Warm the milk in a saucepan along with vanilla bean and seeds, over low heat. Whisk the egg yolks and sugar in a bowl and beat in the flour. Remove the vanilla bean from the milk. Then whisk the milk into the egg mixture. Whisk over medium heat until the cream is thick. The custard is now ready. Transfer it into a bowl, cover it a plastic wrap and refrigerate for atleast 3 hours. Transfer to a large piping bag.
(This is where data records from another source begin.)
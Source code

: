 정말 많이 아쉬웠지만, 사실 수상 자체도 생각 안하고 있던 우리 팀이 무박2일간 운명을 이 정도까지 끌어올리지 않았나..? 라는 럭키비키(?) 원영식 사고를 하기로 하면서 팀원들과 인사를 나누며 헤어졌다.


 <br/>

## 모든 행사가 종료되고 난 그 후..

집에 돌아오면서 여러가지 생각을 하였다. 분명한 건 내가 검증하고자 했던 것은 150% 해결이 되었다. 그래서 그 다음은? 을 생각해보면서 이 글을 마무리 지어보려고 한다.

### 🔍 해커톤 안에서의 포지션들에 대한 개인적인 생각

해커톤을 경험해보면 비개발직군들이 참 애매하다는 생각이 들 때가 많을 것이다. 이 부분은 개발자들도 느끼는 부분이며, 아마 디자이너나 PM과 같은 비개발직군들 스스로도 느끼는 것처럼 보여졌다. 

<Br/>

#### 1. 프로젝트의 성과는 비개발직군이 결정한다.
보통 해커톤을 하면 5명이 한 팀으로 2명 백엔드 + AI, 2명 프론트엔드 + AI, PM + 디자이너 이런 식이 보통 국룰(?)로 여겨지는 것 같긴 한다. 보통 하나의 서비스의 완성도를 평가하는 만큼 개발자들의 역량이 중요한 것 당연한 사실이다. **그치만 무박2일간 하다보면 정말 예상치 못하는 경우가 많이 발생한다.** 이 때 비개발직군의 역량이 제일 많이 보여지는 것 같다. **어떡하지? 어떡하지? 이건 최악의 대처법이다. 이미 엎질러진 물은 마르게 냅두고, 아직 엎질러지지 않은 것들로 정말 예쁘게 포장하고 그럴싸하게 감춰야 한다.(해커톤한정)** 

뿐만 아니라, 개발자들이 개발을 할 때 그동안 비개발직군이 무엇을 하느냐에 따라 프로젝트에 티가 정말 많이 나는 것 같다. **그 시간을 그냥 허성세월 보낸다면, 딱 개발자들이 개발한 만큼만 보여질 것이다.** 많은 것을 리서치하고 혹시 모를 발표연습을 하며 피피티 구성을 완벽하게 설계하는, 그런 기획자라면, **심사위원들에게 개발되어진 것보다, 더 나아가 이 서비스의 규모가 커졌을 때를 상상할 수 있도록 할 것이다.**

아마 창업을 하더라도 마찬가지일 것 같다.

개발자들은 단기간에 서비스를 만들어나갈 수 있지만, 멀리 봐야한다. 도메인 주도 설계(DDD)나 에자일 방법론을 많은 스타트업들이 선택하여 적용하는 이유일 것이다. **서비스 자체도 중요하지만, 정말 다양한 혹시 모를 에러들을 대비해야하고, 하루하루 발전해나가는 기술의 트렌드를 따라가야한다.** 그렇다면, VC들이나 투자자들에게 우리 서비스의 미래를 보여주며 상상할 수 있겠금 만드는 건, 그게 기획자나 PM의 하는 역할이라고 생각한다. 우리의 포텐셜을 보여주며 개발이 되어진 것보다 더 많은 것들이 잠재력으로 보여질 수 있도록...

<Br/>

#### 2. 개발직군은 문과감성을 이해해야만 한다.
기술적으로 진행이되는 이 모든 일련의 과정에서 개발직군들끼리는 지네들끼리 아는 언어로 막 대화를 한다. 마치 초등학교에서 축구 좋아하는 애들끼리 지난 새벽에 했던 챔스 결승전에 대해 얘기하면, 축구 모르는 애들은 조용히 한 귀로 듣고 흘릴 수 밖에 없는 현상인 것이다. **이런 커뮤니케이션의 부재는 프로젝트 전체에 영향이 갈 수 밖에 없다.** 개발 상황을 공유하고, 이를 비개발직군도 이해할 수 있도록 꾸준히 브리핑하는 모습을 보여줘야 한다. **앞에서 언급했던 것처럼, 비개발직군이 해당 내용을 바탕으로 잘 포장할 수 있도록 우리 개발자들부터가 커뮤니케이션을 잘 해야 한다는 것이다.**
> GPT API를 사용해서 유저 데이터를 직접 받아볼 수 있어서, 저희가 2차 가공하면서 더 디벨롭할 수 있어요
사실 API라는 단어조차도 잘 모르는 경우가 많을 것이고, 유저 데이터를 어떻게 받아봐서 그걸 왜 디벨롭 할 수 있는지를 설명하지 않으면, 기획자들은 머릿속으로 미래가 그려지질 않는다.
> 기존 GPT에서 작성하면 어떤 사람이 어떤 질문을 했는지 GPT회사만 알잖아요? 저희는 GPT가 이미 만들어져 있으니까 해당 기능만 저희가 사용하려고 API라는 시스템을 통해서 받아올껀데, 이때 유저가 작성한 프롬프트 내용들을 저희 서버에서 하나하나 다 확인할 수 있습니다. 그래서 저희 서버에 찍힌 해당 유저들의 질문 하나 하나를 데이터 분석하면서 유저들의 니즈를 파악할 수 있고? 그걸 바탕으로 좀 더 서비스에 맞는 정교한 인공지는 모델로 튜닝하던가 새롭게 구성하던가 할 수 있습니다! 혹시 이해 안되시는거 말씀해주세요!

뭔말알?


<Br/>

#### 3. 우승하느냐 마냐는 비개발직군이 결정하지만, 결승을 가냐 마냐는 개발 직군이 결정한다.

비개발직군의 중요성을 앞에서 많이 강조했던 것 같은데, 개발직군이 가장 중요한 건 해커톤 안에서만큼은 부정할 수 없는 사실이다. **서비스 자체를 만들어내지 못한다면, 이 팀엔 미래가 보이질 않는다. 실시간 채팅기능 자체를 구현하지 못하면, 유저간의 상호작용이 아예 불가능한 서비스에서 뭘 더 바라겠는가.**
For the sauce, combine blueberries, apple juice and maraschino cherry juice in a small saucepan. Bring it to a simmer over medium heat and cook until the berries are softened. Transfer the mixture to a blender and puree until smooth. Strain the puree and set aside to cool. 


Whip the cream, confectioners' sugar and vanilla in a bowl until fluffy and stiff. Chill.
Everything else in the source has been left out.